Luc Ferry est revenu ce lundi sur le dispositif annoncé par Emmanuel Macron la semaine dernière : la création d’un nouveau service national pour les 18-25 ans. Dès 2026, sur la base du volontariat, des jeunes pourront s’engager dans l’armée pendant 10 mois, comprenant un mois de formation militaire initiale. Visant 3000 jeunes au départ et 50.000 en 2035, cela augure d’un modèle d’armée « hybride ».
L’ancien ministre de l’Education et de la jeunesse avait remis à Nicolas Sarkozy, lorsqu’il était président, un rapport sur cette question, qui s’appelait « Pour un service civique ». Aujourd’hui il commente l’initiative lancée par Emmanuel Macron.
Quel regard portez-vous sur le rétablissement de ce service militaire volontaire et non pas obligatoire, vous qui êtes d’une certaine façon le père du service civique ?
LUC FERRY : C’était mon idée, et grâce à Nicolas Sarkozy, elle s’est transformée en réalité. Je suis à fond pour le service civique parce que je pense qu’il faut proposer aux jeunes des engagements dans la cité qui sont valorisants pour eux et qui montrent qu’ils peuvent être utiles à la collectivité de manière désintéressée, parce que c’est très peu payé. Sur le service militaire, pour bien comprendre ce qui se passe, il faut d’abord expliquer ce qu’était que le service militaire obligatoire. De mon temps, il avait deux finalités. L’idée était qu’on avait besoin d’une armée de conscription, d’une armée populaire. C’était toute une classe d’âge qui, sauf exceptions, allait faire son service militaire. C’est un héritage de la Révolution, des armées napoléoniennes.
Jacques Chirac y a mis fin, ce qui est très intéressant. Il faut comprendre pourquoi, car Chirac était fana mili, il aimait vraiment les militaires. Il y a mis fin parce que les militaires n’en voulaient plus. Cela les embêtait et coûtait extrêmement cher. Ils voulaient une armée de métier solide avec des professionnels très formés et surtout avec de l’argent suffisant pour avoir une armée moderne, technologique. C’est ce que défendait encore Pierre de Villiers quand il s’est fait virer par Macron. La deuxième finalité du service militaire, qui était en fait tout aussi importante sinon plus, c’était de compléter l’éducation des parents et l’éducation par l’école avec l’idée de recadrer les jeunes qui en auraient besoin. C’est ce qu’on appelle le creuset républicain.
Un brassage social lors du service militaire
L.F. : On rencontre toutes les classes sociales au service militaire. Dans sa chambrée, on voit tout le monde, on est mélangé. Et puis on apprend à obéir, à respecter l’autorité, à se lever le matin à l’heure, à respecter les valeurs de la nation, de la patrie. L’uniforme fait qu’on est tous à égalité, on est tous membres du groupe, on est frères d’armes. Et puis il y avait quelques avantages : on passait le permis de conduire, camions, motos, voitures.
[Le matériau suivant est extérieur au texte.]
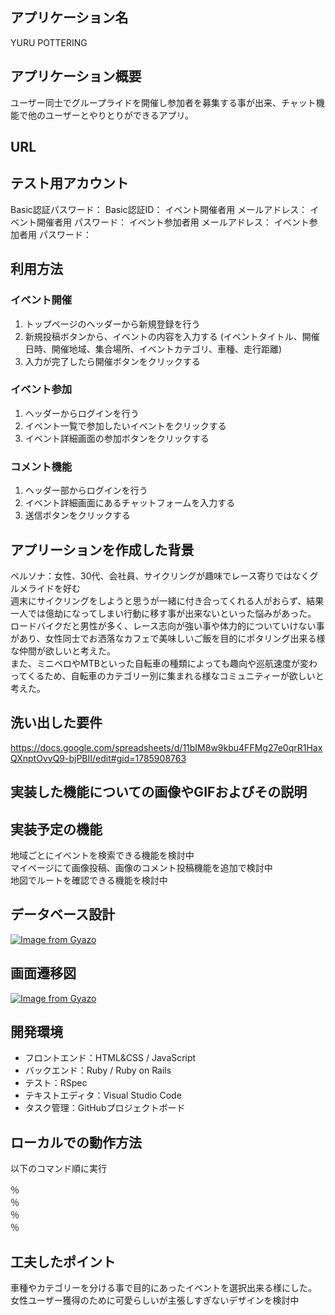 ## アプリケーション名
YURU POTTERING

## アプリケーション概要
ユーザー同士でグループライドを開催し参加者を募集する事が出来、チャット機能で他のユーザーとやりとりができるアプリ。

## URL

## テスト用アカウント
Basic認証パスワード：
Basic認証ID：
イベント開催者用 メールアドレス：
イベント開催者用 パスワード：
イベント参加者用 メールアドレス：
イベント参加者用 パスワード：

## 利用方法

### イベント開催
1. トップページのヘッダーから新規登録を行う
2. 新規投稿ボタンから、イベントの内容を入力する
   (イベントタイトル、開催日時、開催地域、集合場所、イベントカテゴリ、車種、走行距離) 
3. 入力が完了したら開催ボタンをクリックする

### イベント参加
1. ヘッダーからログインを行う
2. イベント一覧で参加したいイベントをクリックする
3. イベント詳細画面の参加ボタンをクリックする

### コメント機能
1. ヘッダー部からログインを行う
2. イベント詳細画面にあるチャットフォームを入力する
3. 送信ボタンをクリックする

## アプリーションを作成した背景
ペルソナ：女性、30代、会社員、サイクリングが趣味でレース寄りではなくグルメライドを好む  
週末にサイクリングをしようと思うが一緒に付き合ってくれる人がおらず、結果一人では億劫になってしまい行動に移す事が出来ないといった悩みがあった。
ロードバイクだと男性が多く、レース志向が強い事や体力的についていけない事があり、女性同士でお洒落なカフェで美味しいご飯を目的にポタリング出来る様な仲間が欲しいと考えた。  
また、ミニベロやMTBといった自転車の種類によっても趣向や巡航速度が変わってくるため、自転車のカテゴリー別に集まれる様なコミュニティーが欲しいと考えた。

## 洗い出した要件
https://docs.google.com/spreadsheets/d/11bIM8w9kbu4FFMg27e0qrR1HaxQXnptOvvQ9-bjPBII/edit#gid=1785908763

## 実装した機能についての画像やGIFおよびその説明

## 実装予定の機能
地域ごとにイベントを検索できる機能を検討中  
マイページにて画像投稿、画像のコメント投稿機能を追加で検討中  
地図でルートを確認できる機能を検討中  

## データベース設計
[![Image from Gyazo](https://i.gyazo.com/8cea44b899cea5a0b88f89acd74f9d12.png)](https://gyazo.com/8cea44b899cea5a0b88f89acd74f9d12)

## 画面遷移図
[![Image from Gyazo](https://i.gyazo.com/1d722a3722c7fcced0a7e9240cf73bb4.png)](https://gyazo.com/1d722a3722c7fcced0a7e9240cf73bb4)

## 開発環境
* フロントエンド：HTML&CSS / JavaScript 
* バックエンド：Ruby / Ruby on Rails
* テスト：RSpec
* テキストエディタ：Visual Studio Code
* タスク管理：GitHubプロジェクトボード

## ローカルでの動作方法
以下のコマンド順に実行

％  
％  
％  
％  
## 工夫したポイント
車種やカテゴリーを分ける事で目的にあったイベントを選択出来る様にした。
女性ユーザー獲得のために可愛らしいが主張しすぎないデザインを検討中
Vous aviez aussi un bilan de santé ?
L.F. : On faisait un bilan de santé et un bilan scolaire, puisque c’est là aussi qu’on voyait, hélas, monter l’illettrisme. Aujourd’hui, il faut avoir les chiffres en tête : le service volontaire, [concernera au départ] 3 000 jeunes, une classe d’âge, c’est 800 000. Donc on se moque du monde. On ne va pas recoller toute la jeunesse de France aux valeurs de la patrie. On ne va pas recadrer ceux qui auraient besoin éventuellement de l’être. Est-ce que vous croyez que les jeunes qui font fonctionner le narcotrafic, toutes les enquêtes le montrent, ceux qui se radicalisent dans l’islamisme, vont se précipiter au service volontaire ? Donc ceux qui auraient éventuellement besoin, pardon de parler un peu brutalement mais on a peu de temps, d’être recadrés par l’armée, n’iront jamais dans ce service volontaire.
Luc Ferry : Le nouveau service national « n’a aucun rapport avec l’idée de sacrifice pour la patrie qui était celle du service obligatoire »
Il faut dire la vérité. C’est un service volontaire. Il est payé 800 euros par mois. Il a des avantages en nature : on va passer par exemple gratuitement le permis de conduire, on aura 75 % de réduction sur les transports, on aura la possibilité de s’engager après. Et ceux qui ne s’engageront pas dans l’armée seront accompagnés au bout de 10 mois pour trouver un emploi, donc il y a des avantages considérables. Ça n’a aucun rapport avec l’idée de sacrifice pour la patrie qui était celle du service obligatoire, où on donnait un an de sa vie à la patrie. On était recadré, on n’était pas payé. Tout ça n’a absolument aucun rapport.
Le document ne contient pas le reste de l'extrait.